## Task instructions
An exact reproduction of the lines below, from the first through the one with "#### 15.Januar: Orford", is the whole answer; pictures have no place in it.

## Information shown
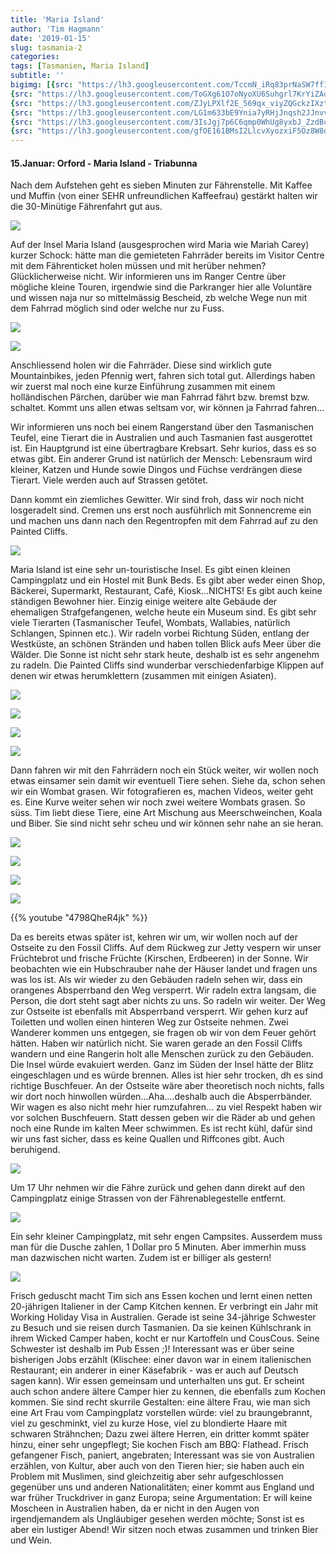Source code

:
 ```yaml
---
title: 'Maria Island'
author: 'Tim Hagmann'
date: '2019-01-15'
slug: tasmania-2
categories:
tags: [Tasmanien, Maria Island]
subtitle: ''
bigimg: [{src: "https://lh3.googleusercontent.com/TccmN_iRq83prNaSW7ff132EsVtJm2lCekwG52tw1Y6fW2o5vzU2--YXN1MycLpv7jN4aNdC_RlcF8JrpaU22bDatczPVh3ZWiNbQROEggIkZAUdpz_txZzqNnsq5UPF8cn3-5tAqu8=w1920-h1080"},
{src: "https://lh3.googleusercontent.com/ToGXg61O7oNyoXU6Suhgrl7KrYiZAdQzfTHx5PLKl_dlQOwmp3sQjSicMM6guoJVxHwxcWrxyqBZYACpycQ_JcxIKh26ZB2gKcO2ZkEKEPbTGw5BfeBzxdlNbM3zzGhL3DQtdqUOB9g=w1920-h1080"},
{src: "https://lh3.googleusercontent.com/ZJyLPXlf2E_569qx_viyZQGckzIXzt5WktSoRi61FyCQh4k4ZPotEpO8owoyMhoMnNn8K6IrjpKIwEyCd9S_YB-c22vrT7Q7deetlXn4ZXlvYqQs9N2DEocb2UHIHOwMzQG7hjvAxKs=w1920-h1080"},
{src: "https://lh3.googleusercontent.com/LG1m633bE9Ynia7yRHjJnqsh2JJnvvUETRzxG__QCknf6-iiF6A-5mALZBZ44JzSeqbn04VKB1q9yh45XwGShKvtDWMGM3eOH8sZqedO9dx8mbn-VL5cXHe9AcddHKEy7XXdKRe1cqQ=w1920-h1080"},
{src: "https://lh3.googleusercontent.com/3IsJgj7p6C6qmp0WhUg8yxbJ_ZzdBc8sXwgEn_Ec1naSHxIpmlXAH5zkxnl-xAo9OG-hsvLp1hjmLJzkQg5MCVyGtLT0jlm-jq2BFS7F0DJc4feNIIp-8cmk9ExJ9xarZQQl-rzqNHg=w1920-h1080"},
{src: "https://lh3.googleusercontent.com/gfOE161BMsI2LlcvXyozxiF5Oz8W8dbWMKl_M4NoczFoUWDDjKzwOn6_PjAPDv9mKqszs6yv51LNarKrrJ4T5BdJXvpiLAXSAOdUVBEY3AjTMzF0z3mBC_ST3K2l34ElBGSqg6qTYTE=w1920-h1080"}]
---
```

#### 15.Januar: Orford - Maria Island - Triabunna 
Nach dem Aufstehen geht es sieben Minuten zur Fährenstelle. Mit Kaffee und Muffin (von einer SEHR unfreundlichen Kaffeefrau) gestärkt halten wir die 30-Minütige Fährenfahrt gut aus.

![](https://lh3.googleusercontent.com/jlTMmpCO-yZdZpwtHmumI_-YDCdCf19_0vO851Mzk4h5hcg2E-gveMGeeskNAQsyRNAAFm4JX4PcpLnG0zutDV0dH068k-JbdD6D3eQhPG6PKJYvVLmH3YeRG6eL2NVUmwL80albJ-A=w1920-h1080)

Auf der Insel Maria Island (ausgesprochen wird Maria wie Mariah Carey) kurzer Schock: hätte man die gemieteten Fahrräder bereits im Visitor Centre mit dem Fährenticket holen müssen und mit herüber nehmen? Glücklicherweise nicht. Wir informieren uns im Ranger Centre über mögliche kleine Touren, irgendwie sind die Parkranger hier alle Voluntäre und wissen naja nur so mittelmässig Bescheid, zb welche Wege nun mit dem Fahrrad möglich sind oder welche nur zu Fuss.

![](https://lh3.googleusercontent.com/rWkjPd6TRv6h_ySBAjCp3BCHLW67lgZFdZ5UFsdNUjYkyUA4BDp57rQ2ojegcz1jh61h7bofAk3ZAkqrxMpw01Llp974tJ32eNQjhhf0LBLD4_0--pyUzROvAvuOu5Q464oK3vvBqGE=w1920-h1080)

![](https://lh3.googleusercontent.com/gCsPWHazHwLZM87u6oP1I68trle2kVWos1ROEe87Mz4USomQG5GTk9WjNo4P2WSlPuBipoZ2BGVkdMrNlcPWvQBFRoQppa9b6aV00BW5AuxQ6b9k3lfJledKmdRcLEcasRNzJKz2zAo=w1920-h1080)

Anschliessend holen wir die Fahrräder. Diese sind wirklich gute Mountainbikes, jeden Pfennig wert, fahren sich total gut. Allerdings haben wir zuerst mal noch eine kurze Einführung zusammen mit einem holländischen Pärchen, darüber wie man Fahrrad fährt bzw. bremst bzw. schaltet. Kommt uns allen etwas seltsam vor, wir können ja Fahrrad fahren... 

Wir informieren uns noch bei einem Rangerstand über den Tasmanischen Teufel, eine Tierart die in Australien und auch Tasmanien fast ausgerottet ist. Ein Hauptgrund ist eine übertragbare Krebsart. Sehr kurios, dass es so etwas gibt. Ein anderer Grund ist natürlich der Mensch: Lebensraum wird kleiner, Katzen und Hunde sowie Dingos und Füchse verdrängen diese Tierart. Viele werden auch auf Strassen getötet.

Dann kommt ein ziemliches Gewitter. Wir sind froh, dass wir noch nicht losgeradelt sind. Cremen uns erst noch ausführlich mit Sonnencreme ein und machen uns dann nach den Regentropfen mit dem Fahrrad auf zu den Painted Cliffs. 

![](https://lh3.googleusercontent.com/wc0w3MTkAkhbG7hD_wx8ro144NlY2OuhXZ7EF1JScyIzcpBxuv8dX16edb0UlD4hOe5BAccc3FZCTmNgk6PSf07KM6iLZ-kp5ziSpDRY8uLJHTT_53kX1FkHRoxgdYUlHWl0SJcW-FI=w1920-h1080)

Maria Island ist eine sehr un-touristische Insel. Es gibt einen kleinen Campingplatz und ein Hostel mit Bunk Beds. Es gibt aber weder einen Shop, Bäckerei, Supermarkt, Restaurant, Café, Kiosk...NICHTS! Es gibt auch keine ständigen Bewohner hier. Einzig einige weitere alte Gebäude der ehemaligen Strafgefangenen, welche heute ein Museum sind. Es gibt sehr viele Tierarten (Tasmanischer Teufel, Wombats, Wallabies, natürlich Schlangen, Spinnen etc.). Wir radeln vorbei Richtung Süden, entlang der Westküste, an schönen Stränden und haben tollen Blick aufs Meer über die Wälder. Die Sonne ist nicht sehr stark heute, deshalb ist es sehr angenehm zu radeln. Die Painted Cliffs sind wunderbar verschiedenfarbige Klippen auf denen wir etwas herumklettern (zusammen mit einigen Asiaten).

![](https://lh3.googleusercontent.com/DfQrM74MNnyv069AWS2B6OiAJBgEqpC3jZ5xsEarSgrgZdRgJ041UkJuHBS9v0iI6Zv5LzI9Yj-IAMpzi_1D7LWqf3ZaP2p04S5Of1lVoZNtSUtOmgA4WTWMomS7Jg06-vtpKYQNqZU=w1920-h1080)

![](https://lh3.googleusercontent.com/YwUzn9vwgy7CBIG5Pc5gNa9KkYNNKkdCupMliQ_GzVj77aIDMoHrZx2ML3QwplMljiBRW_Wcdiz7aB2ezMew9Ve7nHEvZ672BdQ0hG9N5oeh_tTaNB1dqo2gj2ceno3FhXosQLsw3XY=w1920-h1080)

![](https://lh3.googleusercontent.com/htRrlP5O6njmJAJATta_zmo9zphYqJUa_Bjg7iXR_b4TwkBeF0v88lMAy_yUnNnjfxP31IYzknTSJzniY7PcGPCRxBgXxkPRHwPg0-Q6qTuEixiBUROCG8fzroEG0JLFPdBNqPV_I-0=w1920-h1080)

![](https://lh3.googleusercontent.com/Fxe0_0OOXj_iZyO8HrPkEM092nP0SplJv8mQLu43RwRWVKBywsiLtM2to5BWMIrGVTjw81jA2kqQfOMdAkduJDE0szuxwaSKWXOiFSwmP3EHp_9ieeqyrC786myp-it5oTWQ7x3OTC0=w1920-h1080)

Dann fahren wir mit den Fahrrädern noch ein Stück weiter, wir wollen noch etwas einsamer sein damit wir eventuell Tiere sehen. Siehe da, schon sehen wir ein Wombat grasen. Wir fotografieren es, machen Videos, weiter geht es. Eine Kurve weiter sehen wir noch zwei weitere Wombats grasen. So süss. Tim liebt diese Tiere, eine Art Mischung aus Meerschweinchen, Koala und Biber. Sie sind nicht sehr scheu und wir können sehr nahe an sie heran.

![](https://lh3.googleusercontent.com/VWQedmq6m4nPWm4-aTBPhflglVtB05zRjf93TcMBezy9bGbwavqQe_lLplszV4bLvcJJvqO87nnXf3a9zrfbVwrUn5BsVksSPfBauhiRX0bJOEM7q2wPylg9pYKwRWhqNv9uruuSXg8=w1920-h1080)

![](https://lh3.googleusercontent.com/-utctvV542BAHbaGSHqcJlIdw_3OY-ttqw7V6JKXil1R2ErlSIXhkM8Xi39QqeBsewCLwnydrR1pJN9QX8f3swxEXnTQ8piq_CS1wevxdOk_M4hfjlRIGYh9MXqBW6l5Je_Jfti5Ny4=w1920-h1080)

![](https://lh3.googleusercontent.com/hFXnnBGrY2S8KiLbzleX9uuVNQ8qY3RC22oH6rL9AafPSXiZRaTX3_JwtxbT58tDeSs7yvRUuUQTky37L2Y4fLr12T3y8TedtKpFTHw1qDqzpBSbaOectaWeUPvWiPqKcLzDqT2pTa8=w1920-h1080)

![](https://lh3.googleusercontent.com/F1s7mz8qNeWhFY_k0MwgIHktrG3O6fnV5LlbdFkmQvkSnwAQwDsTn5i_FtbHxC8nQRFPGzABL7-_wUWQJdDFeIBnior8ZZoG4lAe5py-1aaY3hLzg5e5HbZSiIR6PmLcxicIcF4vL24=w1920-h1080)

{{% youtube "4798QheR4jk" %}}

Da es bereits etwas später ist, kehren wir um, wir wollen noch auf der Ostseite zu den Fossil Cliffs. Auf dem Rückweg zur Jetty vespern wir unser Früchtebrot und frische Früchte (Kirschen, Erdbeeren) in der Sonne. Wir beobachten wie ein Hubschrauber nahe der Häuser landet und fragen uns was los ist. Als wir wieder zu den Gebäuden radeln sehen wir, dass ein orangenes Absperrband den Weg versperrt. Wir radeln extra langsam, die Person, die dort steht sagt aber nichts zu uns. So radeln wir weiter. Der Weg zur Ostseite ist ebenfalls mit Absperrband versperrt. Wir gehen kurz auf Toiletten und wollen einen hinteren Weg zur Ostseite nehmen. Zwei Wanderer kommen uns entgegen, sie fragen ob wir von dem Feuer gehört hätten. Haben wir natürlich nicht. Sie waren gerade an den Fossil Cliffs wandern und eine Rangerin holt alle Menschen zurück zu den Gebäuden. Die Insel würde evakuiert werden. Ganz im Süden der Insel hätte der Blitz eingeschlagen und es würde brennen. Alles ist hier sehr trocken, dh es sind richtige Buschfeuer. An der Ostseite wäre aber theoretisch noch nichts, falls wir dort noch hinwollen würden...Aha....deshalb auch die Absperrbänder. Wir wagen es also nicht mehr hier rumzufahren... zu viel Respekt haben wir vor solchen Buschfeuern. Statt dessen geben wir die Räder ab und gehen noch eine Runde im kalten Meer schwimmen. Es ist recht kühl, dafür sind wir uns fast sicher, dass es keine Quallen und Riffcones gibt. Auch beruhigend.

![](https://lh3.googleusercontent.com/If2TokhisdaZ1SUIJK9KYmpJSdUF4diM0gd2rG9cjQ3VS-SVa0_7CDPYdEz0n0M65HsxZZTl3DWX6zxpRnGghb2RH2UfCPOQd1qmYkPP7VtDrtb7rg72KP7LU4_Oufc1JqXnKvG0hu4=w1920-h1080)

Um 17 Uhr nehmen wir die Fähre zurück und gehen dann direkt auf den Campingplatz einige Strassen von der Fährenablegestelle entfernt.

![](https://lh3.googleusercontent.com/95sZf1tfQmDPuFP5khKf9WQrEJ1GDDIYtRYO6fzBB-hZcUNb7vtm0Uzs5tBAqYkbzcFT5GNDEls8B82lL1z-Uzkwq1oiv7AJKmYXFzSnbFHOTc_1RU14Rb7Gjjffd-E3xCHRLlZmto4=w1920-h1080)

Ein sehr kleiner Campingplatz, mit sehr engen Campsites. Ausserdem muss man für die Dusche zahlen, 1 Dollar pro 5 Minuten. Aber immerhin muss man dazwischen nicht warten. Zudem ist er billiger als gestern!

![](https://lh3.googleusercontent.com/K9DgVtPQLkEdKAD_58rYsL4yH8kbn4LcXtiMIpbNMf-nZpolNVF8Hsn0BGq0vAINmMufomzt5Smhx5J9KnK35pf5PUbEjPxK_kbSBittB0OT2oSdKdTK8mGYJdJsiIy6ODKGV4vtTQM=w1920-h1080)

Frisch geduscht macht Tim sich ans Essen kochen und lernt einen netten 20-jährigen Italiener in der Camp Kitchen kennen. Er verbringt ein Jahr mit Working Holiday Visa in Australien. Gerade ist seine 34-jährige Schwester zu Besuch und sie reisen durch Tasmanien. Da sie keinen Kühlschrank in ihrem Wicked Camper haben, kocht er nur Kartoffeln und CousCous. Seine Schwester ist deshalb im Pub Essen ;)!
Interessant was er über seine bisherigen Jobs erzählt (Klischee: einer davon war in einem italienischen Restaurant; ein anderer in einer Käsefabrik - was er auch auf Deutsch sagen kann). Wir essen gemeinsam und unterhalten uns gut.
Er scheint auch schon andere ältere Camper hier zu kennen, die ebenfalls zum Kochen kommen. Sie sind recht skurrile Gestalten: eine ältere Frau, wie man sich eine Art Frau vom Campingplatz vorstellen würde: viel zu braungebrannt, viel zu geschminkt, viel zu kurze Hose, viel zu blondierte Haare mit schwaren Strähnchen; Dazu zwei ältere Herren, ein dritter kommt später hinzu, einer sehr ungepflegt; Sie kochen Fisch am BBQ: Flathead. Frisch gefangener Fisch, paniert, angebraten; Interessant was sie von Australien erzählen, von Kultur, aber auch von den Tieren hier; sie haben auch ein Problem mit Muslimen, sind gleichzeitig aber sehr aufgeschlossen gegenüber uns und anderen Nationalitäten; einer kommt aus England und war früher Truckdriver in ganz Europa; seine Argumentation: Er will keine Moscheen in Australien haben, da er nicht in den Augen von irgendjemandem als Ungläubiger gesehen werden möchte; 
Sonst ist es aber ein lustiger Abend! Wir sitzen noch etwas zusammen und trinken Bier und Wein.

## Answer for the task
Source code

:
 ```yaml
---
title: 'Maria Island'
author: 'Tim Hagmann'
date: '2019-01-15'
slug: tasmania-2
categories:
tags: [Tasmanien, Maria Island]
subtitle: ''
bigimg: [{src: "https://lh3.googleusercontent.com/TccmN_iRq83prNaSW7ff132EsVtJm2lCekwG52tw1Y6fW2o5vzU2--YXN1MycLpv7jN4aNdC_RlcF8JrpaU22bDatczPVh3ZWiNbQROEggIkZAUdpz_txZzqNnsq5UPF8cn3-5tAqu8=w1920-h1080"},
{src: "https://lh3.googleusercontent.com/ToGXg61O7oNyoXU6Suhgrl7KrYiZAdQzfTHx5PLKl_dlQOwmp3sQjSicMM6guoJVxHwxcWrxyqBZYACpycQ_JcxIKh26ZB2gKcO2ZkEKEPbTGw5BfeBzxdlNbM3zzGhL3DQtdqUOB9g=w1920-h1080"},
{src: "https://lh3.googleusercontent.com/ZJyLPXlf2E_569qx_viyZQGckzIXzt5WktSoRi61FyCQh4k4ZPotEpO8owoyMhoMnNn8K6IrjpKIwEyCd9S_YB-c22vrT7Q7deetlXn4ZXlvYqQs9N2DEocb2UHIHOwMzQG7hjvAxKs=w1920-h1080"},
{src: "https://lh3.googleusercontent.com/LG1m633bE9Ynia7yRHjJnqsh2JJnvvUETRzxG__QCknf6-iiF6A-5mALZBZ44JzSeqbn04VKB1q9yh45XwGShKvtDWMGM3eOH8sZqedO9dx8mbn-VL5cXHe9AcddHKEy7XXdKRe1cqQ=w1920-h1080"},
{src: "https://lh3.googleusercontent.com/3IsJgj7p6C6qmp0WhUg8yxbJ_ZzdBc8sXwgEn_Ec1naSHxIpmlXAH5zkxnl-xAo9OG-hsvLp1hjmLJzkQg5MCVyGtLT0jlm-jq2BFS7F0DJc4feNIIp-8cmk9ExJ9xarZQQl-rzqNHg=w1920-h1080"},
{src: "https://lh3.googleusercontent.com/gfOE161BMsI2LlcvXyozxiF5Oz8W8dbWMKl_M4NoczFoUWDDjKzwOn6_PjAPDv9mKqszs6yv51LNarKrrJ4T5BdJXvpiLAXSAOdUVBEY3AjTMzF0z3mBC_ST3K2l34ElBGSqg6qTYTE=w1920-h1080"}]
---
```

#### 15.Januar: Orford - Maria Island - Triabunna 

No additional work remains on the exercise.